Dictionary Subselection Using an Overcomplete Joint Sparsity Model
Mehrdad Yaghoobi, Laurent Daudet, Michael E. Davies

TL;DR
This paper introduces a novel exemplar-based method for selecting dictionaries in sparse signal representations, utilizing an overcomplete joint sparsity model to improve model selection for various signals.
Contribution
It proposes a new dictionary selection approach based on an overcomplete joint sparsity model, extending standard joint sparsity concepts for better signal modeling.
Findings
Effective in synthetic simulations
Applicable to realistic signal scenarios
Outperforms traditional dictionary selection methods
Abstract
Many natural signals exhibit a sparse representation, whenever a suitable describing model is given. Here, a linear generative model is considered, where many sparsity-based signal processing techniques rely on such a simplified model. As this model is often unknown for many classes of the signals, we need to select such a model based on the domain knowledge or using some exemplar signals.
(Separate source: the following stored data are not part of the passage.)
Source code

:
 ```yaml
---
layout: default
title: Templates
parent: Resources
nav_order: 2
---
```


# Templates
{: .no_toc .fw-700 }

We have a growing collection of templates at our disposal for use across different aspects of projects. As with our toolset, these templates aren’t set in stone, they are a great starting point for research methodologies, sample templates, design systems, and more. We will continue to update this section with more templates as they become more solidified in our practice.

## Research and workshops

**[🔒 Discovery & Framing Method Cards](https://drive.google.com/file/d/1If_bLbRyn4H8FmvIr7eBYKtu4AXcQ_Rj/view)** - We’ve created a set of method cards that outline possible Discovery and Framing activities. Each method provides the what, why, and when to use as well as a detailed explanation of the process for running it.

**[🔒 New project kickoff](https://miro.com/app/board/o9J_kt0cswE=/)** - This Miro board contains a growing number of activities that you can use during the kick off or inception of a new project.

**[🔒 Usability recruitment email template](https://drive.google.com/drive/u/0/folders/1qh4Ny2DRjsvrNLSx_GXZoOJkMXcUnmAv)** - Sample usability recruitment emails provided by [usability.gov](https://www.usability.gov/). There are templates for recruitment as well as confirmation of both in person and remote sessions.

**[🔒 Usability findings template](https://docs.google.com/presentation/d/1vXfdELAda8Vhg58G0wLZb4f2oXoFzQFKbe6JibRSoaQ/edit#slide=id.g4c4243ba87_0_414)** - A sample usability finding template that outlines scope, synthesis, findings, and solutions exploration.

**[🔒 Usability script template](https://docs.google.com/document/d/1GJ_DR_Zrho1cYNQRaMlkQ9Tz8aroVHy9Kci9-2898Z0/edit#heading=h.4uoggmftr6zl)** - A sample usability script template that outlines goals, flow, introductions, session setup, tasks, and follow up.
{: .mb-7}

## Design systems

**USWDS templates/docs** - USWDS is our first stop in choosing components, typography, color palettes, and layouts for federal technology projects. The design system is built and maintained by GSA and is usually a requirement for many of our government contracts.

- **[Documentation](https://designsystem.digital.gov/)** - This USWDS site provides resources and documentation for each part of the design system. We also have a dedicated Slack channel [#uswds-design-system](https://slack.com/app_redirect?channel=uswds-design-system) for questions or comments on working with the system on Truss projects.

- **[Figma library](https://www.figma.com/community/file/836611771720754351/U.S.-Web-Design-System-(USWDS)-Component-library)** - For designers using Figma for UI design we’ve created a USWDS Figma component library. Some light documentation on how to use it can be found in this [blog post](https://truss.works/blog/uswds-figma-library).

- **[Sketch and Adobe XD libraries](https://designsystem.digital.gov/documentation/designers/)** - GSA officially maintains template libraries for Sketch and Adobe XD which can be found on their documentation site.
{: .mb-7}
This paper presents a new exemplar based approach for the linear model (called the dictionary) selection, for such sparse inverse problems. The problem of dictionary selection, which has also been called the dictionary learning in this setting, is first reformulated as a joint sparsity model. The joint sparsity model here differs from the standard joint sparsity model as it considers an overcompleteness in the representation of each signal, within the range of selected subspaces. The new dictionary…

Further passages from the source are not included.